BBC2's
Gregg Wallace's Recession Bites was an exercise in abject misery in which the smug food critic (him off of
Masterchef) bellows rather a lot about how the recession is affecting what we spend on food. Like, duh.
It doesn't help that Wallace looks a bit like a potato with some basic features sketched on crudely. By a lunatic. But that's by the by.
I mean, do we really need to be told that, for example: "Most of us are trying to cut our food bills"? Or that internet food shopping is easier because it means you don't have to lug heavy bags home from the supermarket? I mean, really: it's a recession, not a global plague that makes people more idiotic by the day. Not yet anyway.

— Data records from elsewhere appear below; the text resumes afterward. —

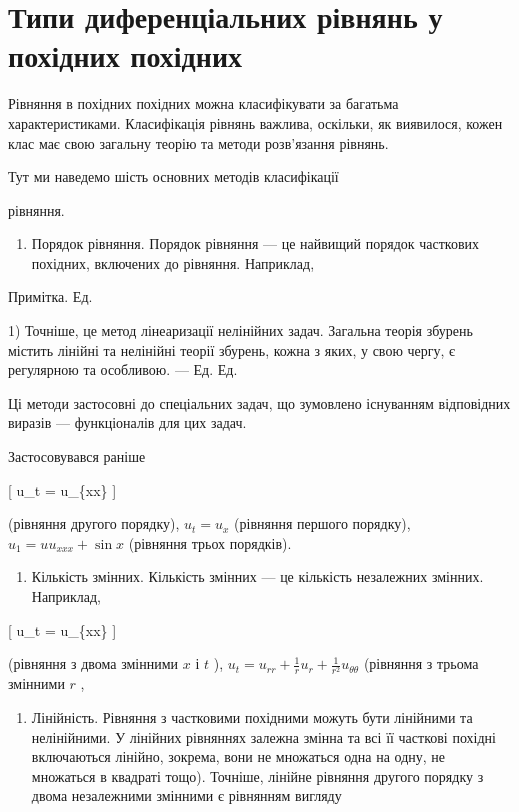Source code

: \documentclass[
]{article}
\providecommand{\tightlist}{%
  \setlength{\itemsep}{0pt}\setlength{\parskip}{0pt}}
\begin{document}
\section{Типи диференціальних рівнянь у похідних
похідних}\label{ux442ux438ux43fux438-ux434ux438ux444ux435ux440ux435ux43dux446ux456ux430ux43bux44cux43dux438ux445-ux440ux456ux432ux43dux44fux43dux44c-ux443-ux43fux43eux445ux456ux434ux43dux438ux445-ux43fux43eux445ux456ux434ux43dux438ux445}

Рівняння в похідних похідних можна класифікувати за багатьма
характеристиками. Класифікація рівнянь важлива, оскільки, як виявилося,
кожен клас має свою загальну теорію та методи розв'язання рівнянь.

Тут ми наведемо шість основних методів класифікації

рівняння.

\begin{enumerate}
\def\labelenumi{\arabic{enumi}.}
\tightlist
\item
  Порядок рівняння. Порядок рівняння --- це найвищий порядок часткових
  похідних, включених до рівняння. Наприклад,
\end{enumerate}

Примітка. Ед.

1) Точніше, це метод лінеаризації нелінійних задач. Загальна теорія
збурень містить лінійні та нелінійні теорії збурень, кожна з яких, у
свою чергу, є регулярною та особливою. --- Ед. Ед.

Ці методи застосовні до спеціальних задач, що зумовлено існуванням
відповідних виразів --- функціоналів для цих задач.

Застосовувався раніше

{[} u\_t = u\_\{xx\} {]}

(рівняння другого порядку), \(u_t = u_x\) (рівняння першого порядку),
\(u_1 = uu_{xxx} + \sin x\) (рівняння трьох порядків).

\begin{enumerate}
\def\labelenumi{\arabic{enumi}.}
\setcounter{enumi}{1}
\tightlist
\item
  Кількість змінних. Кількість змінних --- це кількість незалежних
  змінних. Наприклад,
\end{enumerate}

{[} u\_t = u\_\{xx\} {]}

(рівняння з двома змінними \(x\) і \(t\) ),
\(u_t = u_{rr} + \frac{1}{r} u_r + \frac{1}{r^2} u_{\theta\theta}\)
(рівняння з трьома змінними \(r\) ,

\begin{enumerate}
\def\labelenumi{\arabic{enumi}.}
\setcounter{enumi}{2}
\tightlist
\item
  Лінійність. Рівняння з частковими похідними можуть бути лінійними та
  нелінійними. У лінійних рівняннях залежна змінна та всі її часткові
  похідні включаються лінійно, зокрема, вони не множаться одна на одну,
  не множаться в квадраті тощо). Точніше, лінійне рівняння другого
  порядку з двома незалежними змінними є рівнянням вигляду
\end{enumerate}
\end{document}
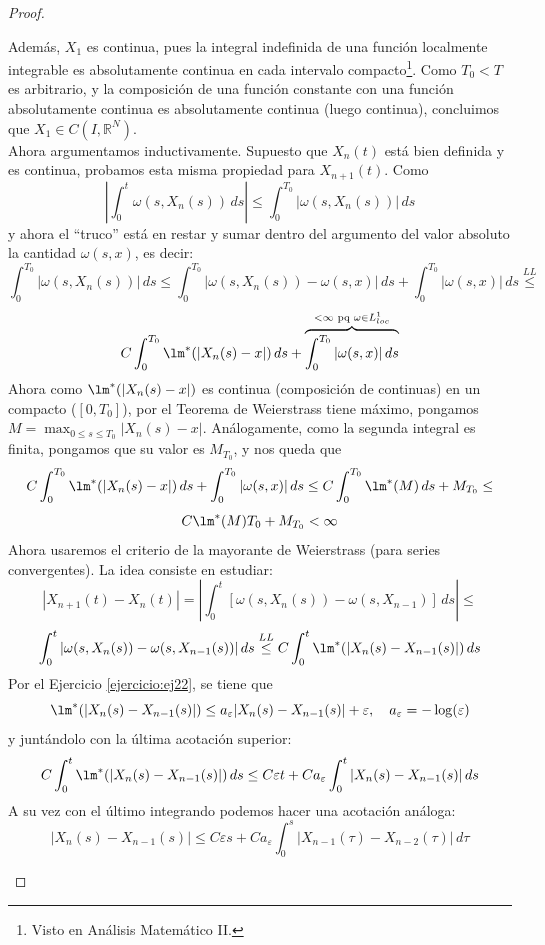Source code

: \begin{proof}
\begin{itemize}
        Además, $X_1$ es continua, pues la integral indefinida
        de una función localmente integrable es absolutamente
        continua en cada intervalo compacto\footnote{Visto en Análisis Matemático II.}. Como $T_0<T$ es
        arbitrario, y la composición de una función constante con una función absolutamente continua es absolutamente continua (luego continua), concluimos que $X_1\in C(I,\mathbb{R}^N)$. \\

        Ahora argumentamos inductivamente. Supuesto que $X_n(t)$ está bien definida y es continua, probamos esta misma propiedad para $X_{n+1}(t)$.
        Como
        $$\left|\int_{0}^{t} \omega(s,X_n(s))\,ds \right| \leq \int_{0}^{T_0} |\omega(s,X_n(s))|\,ds$$
        y ahora el ``truco'' está en restar y sumar dentro del argumento del valor absoluto la cantidad $\omega(s,x)$, es decir:
        $$\int_{0}^{T_0} |\omega(s,X_n(s))|\,ds \leq \int_{0}^{T_0} |\omega(s,X_n(s)) - \omega(s,x)|\,ds + \int_{0}^{T_0} |\omega(s,x)|\,ds
        \stackrel{LL}{\leq}$$
        $$C\int_{0}^{T_0} \lm^{*}(|X_n(s) - x|)\,ds + \overbrace{\int_{0}^{T_0} |\omega(s,x)|\,ds}^{<\infty \text{ pq } \omega \in L^1_{loc}}$$
        Ahora como $\lm^{*}(|X_n(s) - x|)$ es continua (composición de continuas) en un compacto ($[0,T_0]$), por el Teorema de Weierstrass 
        tiene máximo, pongamos $M = \max_{0 \leq s \leq T_0} |X_n(s) - x|$. Análogamente, como la segunda integral es finita, pongamos
        que su valor es $M_{T_0}$, y nos queda que 
        $$C\int_{0}^{T_0} \lm^{*}(|X_n(s) - x|)\,ds + \int_{0}^{T_0} |\omega(s,x)|\,ds \leq C \int_{0}^{T_0} \lm^{*}(M)\,ds + M_{T_0} \leq$$
        $$C \lm^{*}(M)T_0 + M_{T_0} < \infty$$
        Ahora usaremos el criterio de la mayorante de Weierstrass (para series convergentes). La idea consiste en estudiar:
        $$|X_{n+1}(t) - X_n(t)| = \left| \int_{0}^{t} \left[ \omega(s,X_n(s)) - \omega(s,X_{n-1}) \right] \,ds \right| \leq$$
        $$\int_{0}^{t} |\omega(s,X_n(s)) - \omega(s,X_{n-1}(s))|\,ds \stackrel{LL}{\leq} C \int_{0}^{t} \lm^{*}(|X_n(s) - X_{n-1}(s)|)\,ds$$
        Por el Ejercicio \ref{ejercicio:ej22}, se tiene que 
        $$\lm^{*}(|X_n(s) - X_{n-1}(s)|) \leq a_{\varepsilon} |X_n(s) - X_{n-1}(s)| + \varepsilon, \quad a_{\varepsilon} = -\log(\varepsilon)$$
        y juntándolo con la última acotación superior:
        $$C \int_{0}^{t} \lm^{*}(|X_n(s) - X_{n-1}(s)|)\,ds \leq C \varepsilon t + C a_{\varepsilon} \int_{0}^{t} |X_n(s) - X_{n-1}(s)|\,ds$$
        A su vez con el último integrando podemos hacer una acotación análoga:
        $$|X_n(s) - X_{n-1}(s)| \leq C \varepsilon s + C a_{\varepsilon} \int_{0}^{s} |X_{n-1}(\tau) - X_{n-2}(\tau)|\,d \tau$$

\end{itemize}
\end{proof}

In a stroke of hilarious (but presumably unintentional) ironic genius, all of Wallace's links in the 30-minute documentary are filmed at Borough Market, where the fool claims to be looking for "what the recession shopping basket looks like." For the uninitiated, London's Borough Market is a sprawling mass of organic stalls selling the likes of veal kidneys, unicorn burgers, and cheese made out of pure gold to people called Tarquin, Poppy and Pip. And indeed Jamie Oliver. In other words: recession or no recession, most of us would have to remortgage the house for the price of a Borough Market lettuce.
With that in mind, you can't help but feel a bit sorry for Wallace's 'guinea pig', housewife and mother-of-two Tina, whose task it is to spend one week buying only Tesco Value products (verdict: false economy unless you like eating oily cardboard pellets masquerading as mince), another week shopping only in high street shops (verdict: not enough big brands), and the last week buying just frozen meals (verdict: if it's good enough for
Kerry Katona, it's probably not good enough for anyone else).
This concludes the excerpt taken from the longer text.